Work required |
An exact copy of every entry below is required, and no picture may appear in it.

[Items from a dataset]
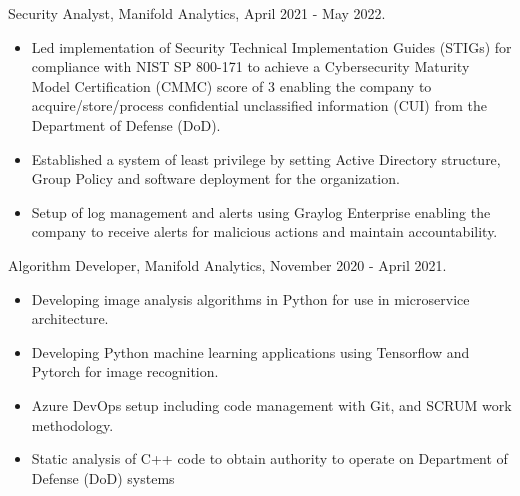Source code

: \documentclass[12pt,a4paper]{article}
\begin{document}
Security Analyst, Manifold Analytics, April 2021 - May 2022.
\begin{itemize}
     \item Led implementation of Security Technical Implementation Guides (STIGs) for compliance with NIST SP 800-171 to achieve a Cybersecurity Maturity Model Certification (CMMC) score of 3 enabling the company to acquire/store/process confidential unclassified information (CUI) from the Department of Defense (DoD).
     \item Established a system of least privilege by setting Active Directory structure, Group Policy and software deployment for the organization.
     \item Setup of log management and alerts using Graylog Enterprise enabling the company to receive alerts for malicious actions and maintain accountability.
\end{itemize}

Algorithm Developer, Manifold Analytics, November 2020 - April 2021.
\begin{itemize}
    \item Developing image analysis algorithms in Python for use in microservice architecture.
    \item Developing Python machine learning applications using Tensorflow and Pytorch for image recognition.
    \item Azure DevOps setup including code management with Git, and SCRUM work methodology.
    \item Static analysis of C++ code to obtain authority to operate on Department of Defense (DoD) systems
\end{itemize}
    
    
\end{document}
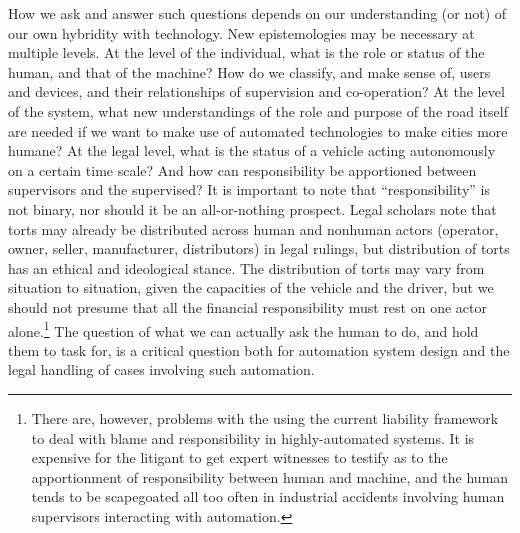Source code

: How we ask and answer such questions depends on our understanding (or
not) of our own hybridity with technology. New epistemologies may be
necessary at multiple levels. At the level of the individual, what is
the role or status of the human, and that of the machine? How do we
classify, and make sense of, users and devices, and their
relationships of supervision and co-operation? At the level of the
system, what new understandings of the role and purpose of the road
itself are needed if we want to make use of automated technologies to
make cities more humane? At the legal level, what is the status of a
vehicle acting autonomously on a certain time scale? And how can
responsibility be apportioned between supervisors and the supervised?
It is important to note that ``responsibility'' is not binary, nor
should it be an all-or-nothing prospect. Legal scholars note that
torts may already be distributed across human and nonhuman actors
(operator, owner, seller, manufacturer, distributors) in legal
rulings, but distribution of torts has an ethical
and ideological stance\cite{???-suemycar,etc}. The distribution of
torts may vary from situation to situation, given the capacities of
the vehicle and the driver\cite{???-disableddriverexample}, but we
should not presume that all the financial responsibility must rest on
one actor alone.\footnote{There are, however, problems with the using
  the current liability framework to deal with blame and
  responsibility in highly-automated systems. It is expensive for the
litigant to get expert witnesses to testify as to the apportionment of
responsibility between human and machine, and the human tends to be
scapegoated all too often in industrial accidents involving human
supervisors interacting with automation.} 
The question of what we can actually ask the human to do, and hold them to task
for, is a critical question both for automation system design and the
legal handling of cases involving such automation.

Task answer |
Source code

: \documentclass[12pt,a4paper]{article}
\begin{document}
Security Analyst, Manifold Analytics, April 2021 - May 2022.
\begin{itemize}
     \item Led implementation of Security Technical Implementation Guides (STIGs) for compliance with NIST SP 800-171 to achieve a Cybersecurity Maturity Model Certification (CMMC) score of 3 enabling the company to acquire/store/process confidential unclassified information (CUI) from the Department of Defense (DoD).
     \item Established a system of least privilege by setting Active Directory structure, Group Policy and software deployment for the organization.
     \item Setup of log management and alerts using Graylog Enterprise enabling the company to receive alerts for malicious actions and maintain accountability.
\end{itemize}

Algorithm Developer, Manifold Analytics, November 2020 - April 2021.
\begin{itemize}
    \item Developing image analysis algorithms in Python for use in microservice architecture.
    \item Developing Python machine learning applications using Tensorflow and Pytorch for image recognition.
    \item Azure DevOps setup including code management with Git, and SCRUM work methodology.
    \item Static analysis of C++ code to obtain authority to operate on Department of Defense (DoD) systems
\end{itemize}
    
    
\end{document}
Source code

: How we ask and answer such questions depends on our understanding (or
not) of our own hybridity with technology. New epistemologies may be
necessary at multiple levels. At the level of the individual, what is
the role or status of the human, and that of the machine? How do we
classify, and make sense of, users and devices, and their
relationships of supervision and co-operation? At the level of the
system, what new understandings of the role and purpose of the road
itself are needed if we want to make use of automated technologies to
make cities more humane? At the legal level, what is the status of a
vehicle acting autonomously on a certain time scale? And how can
responsibility be apportioned between supervisors and the supervised?
It is important to note that ``responsibility'' is not binary, nor
should it be an all-or-nothing prospect. Legal scholars note that
torts may already be distributed across human and nonhuman actors
(operator, owner, seller, manufacturer, distributors) in legal
rulings, but distribution of torts has an ethical
and ideological stance\cite{???-suemycar,etc}. The distribution of
torts may vary from situation to situation, given the capacities of
the vehicle and the driver\cite{???-disableddriverexample}, but we
should not presume that all the financial responsibility must rest on
one actor alone.\footnote{There are, however, problems with the using
  the current liability framework to deal with blame and
  responsibility in highly-automated systems. It is expensive for the
litigant to get expert witnesses to testify as to the apportionment of
responsibility between human and machine, and the human tends to be
scapegoated all too often in industrial accidents involving human
supervisors interacting with automation.} 
The question of what we can actually ask the human to do, and hold them to task
for, is a critical question both for automation system design and the
legal handling of cases involving such automation.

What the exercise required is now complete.